The Global Carbon Project's calculations should be viewed with caution, says Michael Oppenheimer, a climate-policy specialist at Princeton University in New Jersey. Economies have been recovering from a recession at the turn of the millennium. And a spike in natural-gas prices - of uncertain duration - has given coal a second wind in developed countries. These short-term factors have probably contributed to the growth in emissions rates, he says.
Yet longer-term forces may be at play to sustain the high emissions rates. For instance, "There is concern among many experts that factors such as China's continued, very rapid coal-based growth may not be a blip that would turn around," he says.
The analysis is the Global Carbon Project's first cut at an annual effort to report on trends in CO2 emissions and the factors contributing to them, says Christopher Field, a scientist with the Carnegie Institution of Washington.
"We're trying to figure out a small set of numbers that give people a clear picture" of what's happening, says Dr. Field, a member of the Global Carbon Project's science steering committee and a co-author of the analysis, which appears in Monday's edition of the Proceedings of the National Academy of Sciences.

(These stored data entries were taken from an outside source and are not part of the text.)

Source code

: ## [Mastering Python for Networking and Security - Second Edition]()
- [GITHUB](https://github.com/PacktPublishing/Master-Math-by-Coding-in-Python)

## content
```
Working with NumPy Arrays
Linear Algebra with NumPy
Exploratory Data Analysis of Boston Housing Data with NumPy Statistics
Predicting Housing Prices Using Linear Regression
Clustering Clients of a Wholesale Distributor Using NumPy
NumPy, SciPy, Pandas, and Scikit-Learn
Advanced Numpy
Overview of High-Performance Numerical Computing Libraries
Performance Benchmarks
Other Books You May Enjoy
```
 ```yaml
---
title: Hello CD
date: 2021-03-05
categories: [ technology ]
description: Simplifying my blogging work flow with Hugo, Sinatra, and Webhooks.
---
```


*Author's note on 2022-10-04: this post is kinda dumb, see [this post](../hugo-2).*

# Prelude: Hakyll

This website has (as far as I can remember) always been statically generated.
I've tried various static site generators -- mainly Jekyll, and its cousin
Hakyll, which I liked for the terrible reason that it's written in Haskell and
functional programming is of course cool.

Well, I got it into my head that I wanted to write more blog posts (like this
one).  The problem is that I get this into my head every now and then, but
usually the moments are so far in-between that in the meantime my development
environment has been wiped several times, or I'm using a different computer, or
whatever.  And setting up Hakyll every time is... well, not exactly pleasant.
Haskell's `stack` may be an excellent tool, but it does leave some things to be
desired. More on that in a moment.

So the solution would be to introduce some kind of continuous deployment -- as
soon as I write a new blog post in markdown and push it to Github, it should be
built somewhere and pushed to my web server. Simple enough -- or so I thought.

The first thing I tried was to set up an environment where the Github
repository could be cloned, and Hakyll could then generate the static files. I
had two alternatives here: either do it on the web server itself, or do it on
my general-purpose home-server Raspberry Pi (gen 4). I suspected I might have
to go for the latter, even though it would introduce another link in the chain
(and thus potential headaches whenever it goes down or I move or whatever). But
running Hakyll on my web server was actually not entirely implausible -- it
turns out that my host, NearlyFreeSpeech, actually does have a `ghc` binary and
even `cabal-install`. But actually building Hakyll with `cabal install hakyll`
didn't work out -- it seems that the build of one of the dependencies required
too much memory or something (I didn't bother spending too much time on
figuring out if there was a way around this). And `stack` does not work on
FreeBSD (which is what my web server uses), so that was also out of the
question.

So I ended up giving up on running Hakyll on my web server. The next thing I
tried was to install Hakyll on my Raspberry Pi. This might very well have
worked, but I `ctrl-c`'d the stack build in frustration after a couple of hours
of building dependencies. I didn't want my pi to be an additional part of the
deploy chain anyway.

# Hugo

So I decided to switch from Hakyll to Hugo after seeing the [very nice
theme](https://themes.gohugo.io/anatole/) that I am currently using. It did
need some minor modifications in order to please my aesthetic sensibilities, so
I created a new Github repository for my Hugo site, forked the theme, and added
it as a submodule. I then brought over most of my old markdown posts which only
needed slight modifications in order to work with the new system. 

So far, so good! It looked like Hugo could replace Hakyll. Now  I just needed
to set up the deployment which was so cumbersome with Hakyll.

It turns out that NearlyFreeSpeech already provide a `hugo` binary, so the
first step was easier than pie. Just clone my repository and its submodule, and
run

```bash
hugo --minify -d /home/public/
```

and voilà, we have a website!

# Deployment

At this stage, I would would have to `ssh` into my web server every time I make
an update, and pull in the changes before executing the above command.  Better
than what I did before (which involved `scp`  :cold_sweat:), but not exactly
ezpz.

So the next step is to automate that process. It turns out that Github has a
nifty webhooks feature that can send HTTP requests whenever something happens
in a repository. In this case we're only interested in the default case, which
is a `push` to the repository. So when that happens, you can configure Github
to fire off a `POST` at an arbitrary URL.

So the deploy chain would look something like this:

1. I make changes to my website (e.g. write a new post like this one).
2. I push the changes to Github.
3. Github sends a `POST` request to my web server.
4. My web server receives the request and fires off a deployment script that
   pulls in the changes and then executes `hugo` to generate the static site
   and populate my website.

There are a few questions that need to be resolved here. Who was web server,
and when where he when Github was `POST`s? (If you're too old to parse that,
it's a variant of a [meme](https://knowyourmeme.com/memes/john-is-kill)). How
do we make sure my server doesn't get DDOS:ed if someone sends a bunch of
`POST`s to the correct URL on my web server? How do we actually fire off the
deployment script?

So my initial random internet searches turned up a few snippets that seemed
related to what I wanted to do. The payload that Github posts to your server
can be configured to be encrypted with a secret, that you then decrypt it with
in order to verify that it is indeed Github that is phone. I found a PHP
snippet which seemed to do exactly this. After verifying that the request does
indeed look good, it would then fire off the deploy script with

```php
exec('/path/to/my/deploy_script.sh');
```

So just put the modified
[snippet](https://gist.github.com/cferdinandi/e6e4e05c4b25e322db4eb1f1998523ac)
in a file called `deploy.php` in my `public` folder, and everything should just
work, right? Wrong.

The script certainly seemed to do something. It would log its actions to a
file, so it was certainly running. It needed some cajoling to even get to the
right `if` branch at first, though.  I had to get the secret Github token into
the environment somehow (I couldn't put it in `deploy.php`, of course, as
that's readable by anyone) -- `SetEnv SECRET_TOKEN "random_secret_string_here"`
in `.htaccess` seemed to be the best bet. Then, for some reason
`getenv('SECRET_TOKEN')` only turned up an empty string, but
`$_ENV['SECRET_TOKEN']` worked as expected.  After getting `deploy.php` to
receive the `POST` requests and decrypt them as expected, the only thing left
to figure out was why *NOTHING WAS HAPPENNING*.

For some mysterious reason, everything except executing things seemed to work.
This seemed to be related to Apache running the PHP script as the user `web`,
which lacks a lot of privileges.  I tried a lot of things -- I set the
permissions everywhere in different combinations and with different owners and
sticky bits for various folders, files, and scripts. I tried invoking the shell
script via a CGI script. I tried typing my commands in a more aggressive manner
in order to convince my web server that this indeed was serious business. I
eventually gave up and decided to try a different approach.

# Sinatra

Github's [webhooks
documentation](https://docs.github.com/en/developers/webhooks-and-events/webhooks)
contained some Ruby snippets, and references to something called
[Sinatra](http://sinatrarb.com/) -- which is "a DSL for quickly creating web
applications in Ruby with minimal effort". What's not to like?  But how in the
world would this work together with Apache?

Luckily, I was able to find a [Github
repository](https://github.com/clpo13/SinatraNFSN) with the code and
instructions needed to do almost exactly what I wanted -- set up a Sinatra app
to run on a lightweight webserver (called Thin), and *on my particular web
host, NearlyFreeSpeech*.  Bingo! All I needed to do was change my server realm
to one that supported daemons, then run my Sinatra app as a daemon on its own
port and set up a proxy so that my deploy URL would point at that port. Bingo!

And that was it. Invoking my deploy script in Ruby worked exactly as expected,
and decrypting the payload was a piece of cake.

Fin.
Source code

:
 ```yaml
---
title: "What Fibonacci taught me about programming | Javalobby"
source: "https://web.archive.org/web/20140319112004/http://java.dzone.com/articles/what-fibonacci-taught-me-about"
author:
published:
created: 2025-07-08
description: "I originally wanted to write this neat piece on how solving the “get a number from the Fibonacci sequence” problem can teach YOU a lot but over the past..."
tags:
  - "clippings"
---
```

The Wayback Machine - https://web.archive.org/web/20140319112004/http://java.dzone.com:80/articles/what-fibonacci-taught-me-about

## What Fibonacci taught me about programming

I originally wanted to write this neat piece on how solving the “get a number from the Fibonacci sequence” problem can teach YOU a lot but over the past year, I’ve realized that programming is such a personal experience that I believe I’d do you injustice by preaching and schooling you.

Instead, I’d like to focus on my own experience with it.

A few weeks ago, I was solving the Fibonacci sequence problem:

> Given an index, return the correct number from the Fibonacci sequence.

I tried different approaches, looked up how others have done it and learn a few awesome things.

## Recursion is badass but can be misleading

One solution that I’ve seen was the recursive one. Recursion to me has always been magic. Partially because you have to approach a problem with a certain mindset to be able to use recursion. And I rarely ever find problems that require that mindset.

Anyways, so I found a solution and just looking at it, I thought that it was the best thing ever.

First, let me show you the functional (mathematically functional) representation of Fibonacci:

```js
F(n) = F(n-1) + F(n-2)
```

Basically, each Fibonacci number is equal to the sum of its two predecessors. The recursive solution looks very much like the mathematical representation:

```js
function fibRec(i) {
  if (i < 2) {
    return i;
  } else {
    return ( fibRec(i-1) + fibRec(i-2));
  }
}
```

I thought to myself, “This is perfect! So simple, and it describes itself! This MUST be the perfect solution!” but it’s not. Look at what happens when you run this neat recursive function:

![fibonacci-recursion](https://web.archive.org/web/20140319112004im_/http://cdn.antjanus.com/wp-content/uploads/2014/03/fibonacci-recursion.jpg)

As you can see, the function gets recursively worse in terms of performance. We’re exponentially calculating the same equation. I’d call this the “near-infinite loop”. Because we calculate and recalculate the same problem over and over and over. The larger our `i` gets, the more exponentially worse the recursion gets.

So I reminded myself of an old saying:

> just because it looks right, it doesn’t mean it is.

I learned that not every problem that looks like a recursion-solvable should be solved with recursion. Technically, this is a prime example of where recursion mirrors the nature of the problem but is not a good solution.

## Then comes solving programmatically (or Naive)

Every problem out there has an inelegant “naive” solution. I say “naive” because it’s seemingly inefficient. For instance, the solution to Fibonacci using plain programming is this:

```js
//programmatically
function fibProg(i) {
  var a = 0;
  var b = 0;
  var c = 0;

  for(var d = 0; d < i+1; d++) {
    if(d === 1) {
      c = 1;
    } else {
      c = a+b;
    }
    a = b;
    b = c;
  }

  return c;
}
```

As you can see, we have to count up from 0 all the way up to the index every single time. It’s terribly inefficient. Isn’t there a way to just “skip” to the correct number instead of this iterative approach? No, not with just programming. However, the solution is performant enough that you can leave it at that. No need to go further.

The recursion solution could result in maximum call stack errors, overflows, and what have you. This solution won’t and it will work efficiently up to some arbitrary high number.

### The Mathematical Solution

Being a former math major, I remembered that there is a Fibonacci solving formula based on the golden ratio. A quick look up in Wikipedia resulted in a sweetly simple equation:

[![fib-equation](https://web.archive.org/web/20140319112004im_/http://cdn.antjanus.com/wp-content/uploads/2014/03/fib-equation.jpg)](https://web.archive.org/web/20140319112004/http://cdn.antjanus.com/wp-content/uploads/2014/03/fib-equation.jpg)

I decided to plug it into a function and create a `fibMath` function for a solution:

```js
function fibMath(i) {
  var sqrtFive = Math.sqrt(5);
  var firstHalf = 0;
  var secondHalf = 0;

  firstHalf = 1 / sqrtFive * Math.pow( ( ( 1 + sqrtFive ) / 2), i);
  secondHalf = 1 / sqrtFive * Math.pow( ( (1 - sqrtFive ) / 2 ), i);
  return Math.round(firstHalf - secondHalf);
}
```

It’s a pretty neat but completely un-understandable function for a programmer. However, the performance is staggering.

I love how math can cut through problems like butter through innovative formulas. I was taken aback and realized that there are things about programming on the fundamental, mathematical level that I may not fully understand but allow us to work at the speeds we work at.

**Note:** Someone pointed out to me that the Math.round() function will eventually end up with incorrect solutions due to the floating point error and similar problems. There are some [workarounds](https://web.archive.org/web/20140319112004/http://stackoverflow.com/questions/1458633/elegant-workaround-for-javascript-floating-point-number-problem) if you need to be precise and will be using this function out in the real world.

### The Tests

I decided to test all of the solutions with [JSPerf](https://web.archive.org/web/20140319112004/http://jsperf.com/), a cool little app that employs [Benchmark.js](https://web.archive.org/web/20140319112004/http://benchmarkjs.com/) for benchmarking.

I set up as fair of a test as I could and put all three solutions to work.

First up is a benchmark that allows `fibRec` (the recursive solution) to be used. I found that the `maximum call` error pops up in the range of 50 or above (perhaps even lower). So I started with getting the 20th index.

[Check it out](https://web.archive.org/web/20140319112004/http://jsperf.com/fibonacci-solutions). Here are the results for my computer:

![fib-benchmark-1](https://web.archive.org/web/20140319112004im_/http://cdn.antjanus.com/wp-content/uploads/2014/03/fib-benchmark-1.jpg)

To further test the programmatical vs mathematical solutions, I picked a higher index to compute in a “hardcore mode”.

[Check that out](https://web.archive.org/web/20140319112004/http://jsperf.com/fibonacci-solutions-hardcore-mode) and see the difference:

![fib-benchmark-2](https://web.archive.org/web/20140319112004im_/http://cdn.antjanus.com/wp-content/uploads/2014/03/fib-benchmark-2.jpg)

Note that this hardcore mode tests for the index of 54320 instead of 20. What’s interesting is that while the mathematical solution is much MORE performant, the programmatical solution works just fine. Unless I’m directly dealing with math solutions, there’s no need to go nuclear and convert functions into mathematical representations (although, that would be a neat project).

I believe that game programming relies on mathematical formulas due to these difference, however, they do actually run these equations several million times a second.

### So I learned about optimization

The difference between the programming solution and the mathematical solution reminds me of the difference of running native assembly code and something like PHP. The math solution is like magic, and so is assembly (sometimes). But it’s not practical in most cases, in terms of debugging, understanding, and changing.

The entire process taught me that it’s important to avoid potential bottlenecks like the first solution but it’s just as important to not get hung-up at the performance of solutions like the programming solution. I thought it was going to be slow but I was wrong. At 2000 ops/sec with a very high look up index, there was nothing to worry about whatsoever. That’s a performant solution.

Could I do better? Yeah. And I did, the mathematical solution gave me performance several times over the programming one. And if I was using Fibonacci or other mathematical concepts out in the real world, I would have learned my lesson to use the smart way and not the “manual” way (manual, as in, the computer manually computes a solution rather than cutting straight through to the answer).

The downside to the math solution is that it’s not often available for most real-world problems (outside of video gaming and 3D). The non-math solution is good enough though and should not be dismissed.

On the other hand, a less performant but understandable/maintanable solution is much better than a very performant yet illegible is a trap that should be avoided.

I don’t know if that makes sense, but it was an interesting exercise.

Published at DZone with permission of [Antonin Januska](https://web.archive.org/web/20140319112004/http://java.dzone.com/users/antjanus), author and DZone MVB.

The analysis comes at a time when negotiators for the G-8 group of leading industrial countries have been trying to work out the wording of a section on climate change, proposed for the final declaration at the group's meeting in Germany next month. Last week, US negotiators red-penciled key portions, severely weakening the statement.
The analysis also comes as countries prepare for a new round of UN-sponsored climate talks, scheduled for December in Bali. Negotiators are trying to establish a track for talks that would provide a seamless transition between the 1997 Kyoto Protocol's first reporting period, which runs from 2008 to 2012, and a new international regime to combat global warming that would follow - one in which developing countries would start taking an active role.
So far, developing countries account for only about 23 percent of emissions accumulated since the start of the Industrial Revolution. But they also account for 73 percent of the global emissions growth in 2004. This has been largely driven by China's explosive growth.
In trying to figure out how emissions-reductions burdens are apportioned, which number should dominate?
"There are very difficult discussions at the international level that must be dealt with," acknowledges Andrew Weaver, a climate scientist at the University of Victoria in British Columbia and chief editor of the Journal of Climate.
In broad terms, growing population and rising per capita economic growth have fueled the increase in emissions rates, Field explains. In addition, he says, two trends appear to be taking hold. Globally, the amount of energy used per unit of gross domestic product is leveling or increasing after years of decline. This could mean that gains in energy efficiency are slowing. It could also mean that the growth of heavy industry in developing countries is offsetting the shift to less energy-intensive activities in develped countries.